Gift Tax in India: Are Your Diwali and New Year Gifts Tax-Free?

Festive seasons like Diwali and New Year bring joy, celebrations, and gifts. But did you know that not all gifts are tax-free? As a taxpayer, it’s important to know when a gift becomes taxable, how much tax you may owe, and how to stay compliant.

 

What is a “Gift” under Income Tax Law?

A “gift” means receiving money or property—immovable (land, building) or movable (jewellery, shares, artwork)—without paying full value.

Examples include:

  • Cash or cheque from a friend, employer, or acquaintance 
  • Jewellery, paintings, shares, or valuables received free 
  • Property (land or house) given without adequate payment 

 

When Are Gifts Taxable?

From Non-Relatives

If the total value from non-relatives in a financial year exceeds ₹50,000, the entire amount becomes taxable as “Income from Other Sources.” This is cumulative—small gifts add up.

For property gifts, if the stamp duty/market value exceeds ₹50,000, the entire amount or difference (if given at a discounted price) is taxable.

From Relatives

Gifts from specified relatives—parents, spouse, siblings, children, and lineal ascendants/descendants—are fully exempt, regardless of value.

From Employer

If your employer gives you Diwali or New Year gifts:

  • Up to ₹5,000 in a year is exempt 
  • If value exceeds ₹5,000, the entire amount is taxable as salary perquisite 
  • Assets like cars or bikes are taxed under salary income, not gift rules 

What does it mean for you?

  1. Watch the ₹50,000 limit
    Individually small gifts may seem harmless, but once combined, crossing the limit makes the entire value taxable. 
  2. Differentiate between relatives and non-relatives
    Gifts from relatives are always safe.
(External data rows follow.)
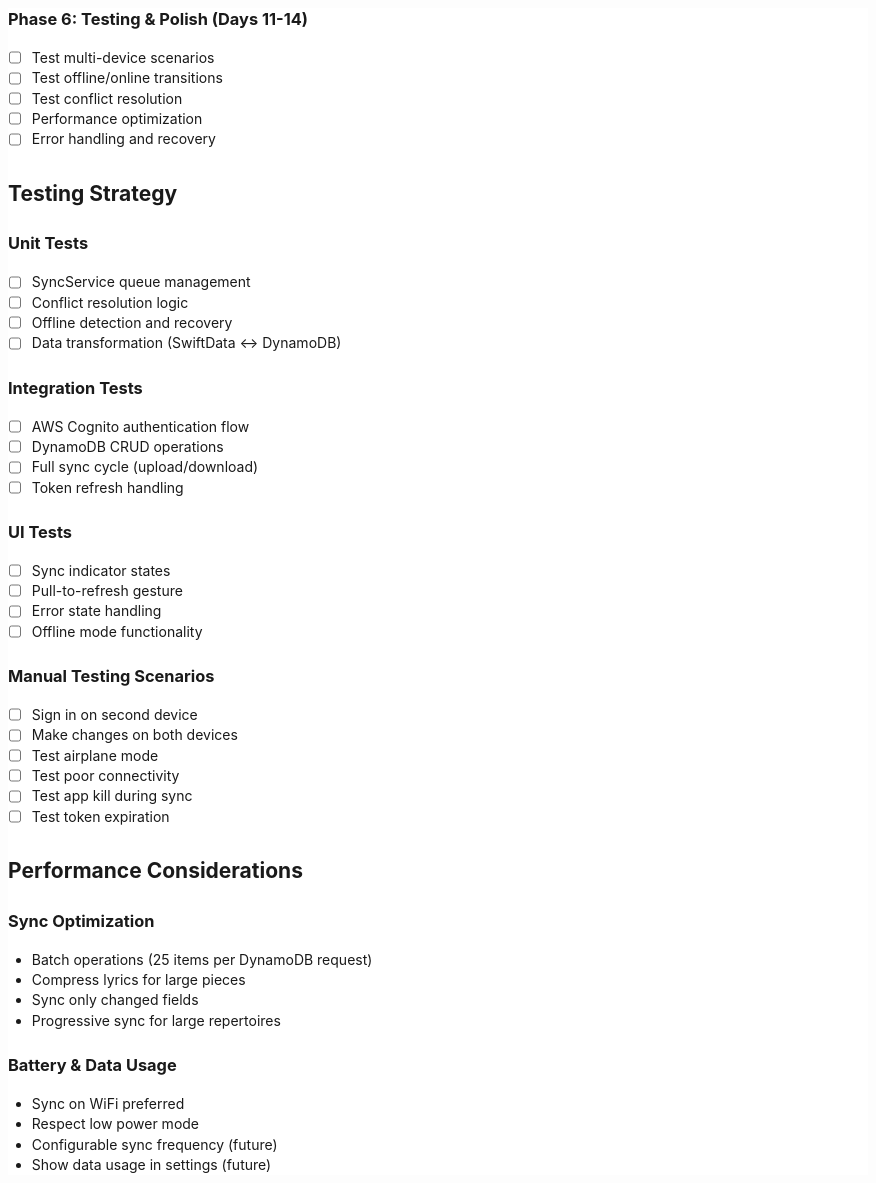 ### Phase 6: Testing & Polish (Days 11-14)
- [ ] Test multi-device scenarios
- [ ] Test offline/online transitions
- [ ] Test conflict resolution
- [ ] Performance optimization
- [ ] Error handling and recovery

## Testing Strategy

### Unit Tests
- [ ] SyncService queue management
- [ ] Conflict resolution logic
- [ ] Offline detection and recovery
- [ ] Data transformation (SwiftData ↔ DynamoDB)

### Integration Tests
- [ ] AWS Cognito authentication flow
- [ ] DynamoDB CRUD operations
- [ ] Full sync cycle (upload/download)
- [ ] Token refresh handling

### UI Tests
- [ ] Sync indicator states
- [ ] Pull-to-refresh gesture
- [ ] Error state handling
- [ ] Offline mode functionality

### Manual Testing Scenarios
- [ ] Sign in on second device
- [ ] Make changes on both devices
- [ ] Test airplane mode
- [ ] Test poor connectivity
- [ ] Test app kill during sync
- [ ] Test token expiration

## Performance Considerations

### Sync Optimization
- Batch operations (25 items per DynamoDB request)
- Compress lyrics for large pieces
- Sync only changed fields
- Progressive sync for large repertoires

### Battery & Data Usage
- Sync on WiFi preferred
- Respect low power mode
- Configurable sync frequency (future)
- Show data usage in settings (future)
But gifts from friends, colleagues, or neighbours add up toward the ₹50,000 threshold. 
  3. Employer gifts aren’t always free
    That Diwali hamper, voucher, or gadget worth over ₹5,000 will be added to your salary and taxed. 
  4. High-value or property gifts attract scrutiny
    For land, jewellery, or shares, valuation matters. Even discounted sales can trigger tax on the difference. 
  5. Keep documentation
    Gift deeds, valuation reports, or employer statements help in case of tax queries. 
  6. No separate gift tax
    India doesn’t levy a stand-alone “gift tax.” Gifts are taxed under the Income Tax Act (section 56) and reported in your normal ITR. Both old and new regimes apply. 

 

A Quick Scenario

Suppose you receive:

  • ₹30,000 from a friend 
  • ₹25,000 from a neighbour 
  • Sweets worth ₹3,000 

Total = ₹58,000. Since it crosses ₹50,000, the full ₹58,000 is taxable.
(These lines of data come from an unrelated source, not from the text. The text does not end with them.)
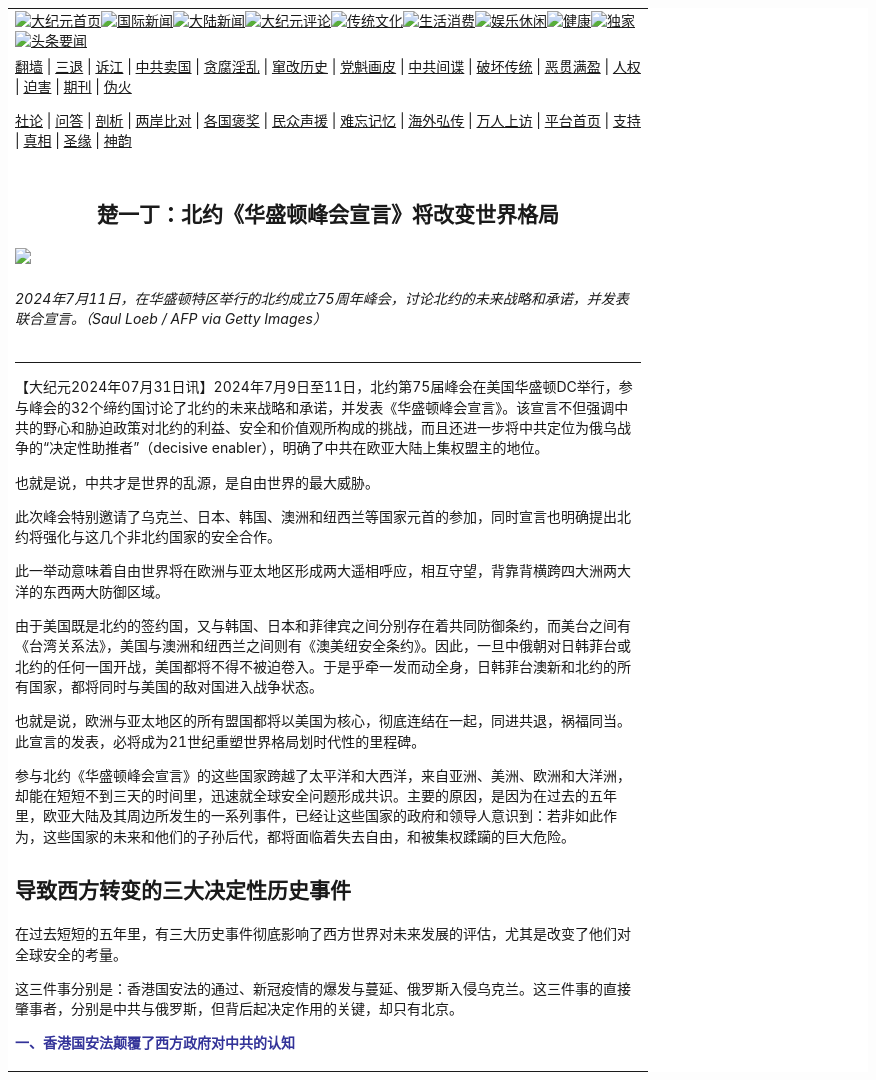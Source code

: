 <a name="1" id="1" target="_blank"></a><span id="1"></span>
<table align=center border="0"><tr><td colspan="2" VALIGN=TOP><a href="https://github.com/1992513/djy/blob/master/gb/nf1351518.md#1"><img src="https://raw.githubusercontent.com/1992513/www/master/t/djy/1.jpg" title="大纪元首页" alt="大纪元首页"></a><a href="https://github.com/1992513/djy/blob/master/gb/n24hr.md#1"><img src="https://raw.githubusercontent.com/1992513/www/master/t/djy/3.jpg" title="国际新闻" alt="国际新闻"></a><a href="https://github.com/1992513/djy/blob/master/gb/nsc413.md#1"><img src="https://raw.githubusercontent.com/1992513/www/master/t/djy/4.jpg" title="大陆新闻" alt="大陆新闻"></a><a href="https://github.com/1992513/djy/blob/master/gb/news392.md#1"><img src="https://raw.githubusercontent.com/1992513/www/master/t/djy/5.jpg" title="大纪元评论" alt="大纪元评论"></a><a href="https://github.com/1992513/djy/blob/master/gb/news2007.md#1"><img src="https://raw.githubusercontent.com/1992513/www/master/t/djy/6.jpg" title="传统文化" alt="传统文化"></a><a href="https://github.com/1992513/djy/blob/master/gb/news2008.md#1"><img src="https://raw.githubusercontent.com/1992513/www/master/t/djy/7.jpg" title="生活消费" alt="生活消费"></a><a href="https://github.com/1992513/djy/blob/master/gb/ncyule.md#1"><img src="https://raw.githubusercontent.com/1992513/www/master/t/djy/8.jpg" title="娱乐休闲" alt="娱乐休闲"></a><a href="https://github.com/1992513/djy/blob/master/gb/nsc1002.md#1"><img src="https://raw.githubusercontent.com/1992513/www/master/t/djy/9.jpg" title="健康" alt="健康"></a><a href="https://github.com/1992513/djy/blob/master/gb/nf6092.md#1"><img src="https://raw.githubusercontent.com/1992513/www/master/t/djy/10a.jpg" title="独家" alt="独家"></a><a href="https://github.com/1992513/djy/blob/master/gb/nf4514.md#1"><img src="https://raw.githubusercontent.com/1992513/www/master/t/djy/12a.jpg" title="头条要闻" alt="头条要闻"></a></td></tr>
<tr><td colspan="2" VALIGN=TOP><a target="_blank" href="https://github.com/1992513/www/blob/master/README.md?zsrh#1">翻墙</a> | <a target="_blank" href="https://github.com/1992513/djy/blob/master/gb/nf5657.md#1">三退</a> | <a target="_blank" href="https://github.com/1992513/djy/blob/master/gb/nf6124.md#1">诉江</a> | <a target="_blank" href="https://github.com/1992513/djy/blob/master/gb/nf1176117.md#1">中共卖国</a> | <a target="_blank" href="https://github.com/1992513/djy/blob/master/gb/nf5773.md#1">贪腐淫乱</a> | <a target="_blank" href="https://github.com/1992513/djy/blob/master/gb/nf1176115.md#1">窜改历史</a> | <a target="_blank" href="https://github.com/1992513/djy/blob/master/gb/nf1176107.md#1">党魁画皮</a> | <a target="_blank" href="https://github.com/1992513/djy/blob/master/gb/nf1320400.md#1">中共间谍</a> | <a target="_blank" href="https://github.com/1992513/djy/blob/master/gb/nf1176114.md#1">破坏传统</a> | <a target="_blank" href="https://github.com/1992513/ntdtv/blob/master/gb/prog447_1.md#1">恶贯满盈</a> | <a target="_blank" href="https://github.com/1992513/djy/blob/master/gb/ncid278.md#1">人权</a> | <a target="_blank" href="https://github.com/1992513/djy/blob/master/gb/nf1176111.md#1">迫害</a> | <a target="_blank" href="https://gitlab.com/szzdlab/mh-qikan/blob/master/README.md#1">期刊</a> | <a target="_blank" href="https://github.com/1992513/djy/blob/master/gb/nf5562.md#1">伪火</a></p><p><a target="_blank" href="https://github.com/1992513/djy/blob/master/gb/9p.md#1">社论</a> | <a target="_blank" href="https://github.com/1992513/djy/blob/master/gb/nf4378.md#1">问答</a> | <a target="_blank" href="https://github.com/1992513/djy/blob/master/gb/nf5792.md#1">剖析</a> | <a target="_blank" href="https://github.com/1992513/djy/blob/master/gb/nf5735.md#1">两岸比对</a> | <a target="_blank" href="https://github.com/1992513/djy/blob/master/gb/nf6119.md#1">各国褒奖</a> | <a target="_blank" href="https://github.com/1992513/djy/blob/master/gb/nf6120.md#1">民众声援</a> | <a target="_blank" href="https://github.com/1992513/djy/blob/master/gb/nf1188594.md#1">难忘记忆</a> | <a target="_blank" href="https://github.com/1992513/djy/blob/master/gb/nf3180.md#1">海外弘传</a> | <a target="_blank" href="https://github.com/1992513/djy/blob/master/gb/nf5410.md#1">万人上访</a> | <a target="_blank" href="https://github.com/1992513/www/blob/master/README.md?zsrh#1">平台首页</a> | <a target="_blank" href="https://github.com/1992513/djy/blob/master/gb/nf4386.md#1">支持</a> | <a target="_blank" href="https://github.com/1992513/djy/blob/master/gb/nf4389.md#1">真相</a> | <a target="_blank" href="https://github.com/1992513/djy/blob/master/gb/nf5790.md#1">圣缘</a> | <a target="_blank" href="https://github.com/1992513/djy/blob/master/gb/nf4786.md#1">神韵</a></td></tr>
<tr><td VALIGN=TOP width="626"><h2 align=center>楚一丁：北约《华盛顿峰会宣言》将改变世界格局</h2>
<img width="600" src="https://i.epochtimes.com/assets/uploads/2024/07/id14301631-1_new_GettyImages-2160983310-600x400.jpg" />
<h6>2024年7月11日，在华盛顿特区举行的北约成立75周年峰会，讨论北约的未来战略和承诺，并发表联合宣言。（Saul Loeb / AFP via Getty Images）
</h6>
<hr>
	<p>【大纪元2024年07月31日讯】2024年7月9日至11日，北约第75届峰会在美国华盛顿DC举行，参与峰会的32个缔约国讨论了北约的未来战略和承诺，并发表《华盛顿峰会宣言》。该宣言不但强调中共的野心和胁迫政策对北约的利益、安全和价值观所构成的挑战，而且还进一步将中共定位为俄乌战争的“决定性助推者”（decisive enabler），明确了中共在欧亚大陆上集权盟主的地位。</p>
<p>也就是说，中共才是世界的乱源，是自由世界的最大威胁。</p>
<p>此次峰会特别邀请了乌克兰、日本、韩国、澳洲和纽西兰等国家元首的参加，同时宣言也明确提出北约将强化与这几个非北约国家的安全合作。</p>
<p>此一举动意味着自由世界将在欧洲与亚太地区形成两大遥相呼应，相互守望，背靠背横跨四大洲两大洋的东西两大防御区域。</p>
<p>由于美国既是北约的签约国，又与韩国、日本和菲律宾之间分别存在着共同防御条约，而美台之间有《台湾关系法》，美国与澳洲和纽西兰之间则有《澳美纽安全条约》。因此，一旦中俄朝对日韩菲台或北约的任何一国开战，美国都将不得不被迫卷入。于是乎牵一发而动全身，日韩菲台澳新和北约的所有国家，都将同时与美国的敌对国进入战争状态。</p>
<p>也就是说，欧洲与亚太地区的所有盟国都将以美国为核心，彻底连结在一起，同进共退，祸福同当。此宣言的发表，必将成为21世纪重塑世界格局划时代性的里程碑。</p>
<p>参与北约《华盛顿峰会宣言》的这些国家跨越了太平洋和大西洋，来自亚洲、美洲、欧洲和大洋洲，却能在短短不到三天的时间里，迅速就全球安全问题形成共识。主要的原因，是因为在过去的五年里，欧亚大陆及其周边所发生的一系列事件，已经让这些国家的政府和领导人意识到：若非如此作为，这些国家的未来和他们的子孙后代，都将面临着失去自由，和被集权蹂躏的巨大危险。</p>
<h2>导致西方转变的三大决定性历史事件</h2>
<p>在过去短短的五年里，有三大历史事件彻底影响了西方世界对未来发展的评估，尤其是改变了他们对全球安全的考量。</p>
<p>这三件事分别是：香港国安法的通过、新冠疫情的爆发与蔓延、俄罗斯入侵乌克兰。这三件事的直接肇事者，分别是中共与俄罗斯，但背后起决定作用的关键，却只有北京。</p>
<p><span style="color: #333399;"><strong>一、香港国安法颠覆了西方政府对中共的认知</strong></span></p>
If the ₹30,000 came from your brother (a relative), only ₹25,000 counts. As it’s below ₹50,000, no tax applies.

 

The Final Word

Diwali and New Year gifts bring happiness, but some can carry hidden tax obligations. Remember: ₹50,000 is the key limit for non-relatives, gifts from relatives are always exempt, and employer gifts above ₹5,000 are taxable. Awareness now will save you stress during filing.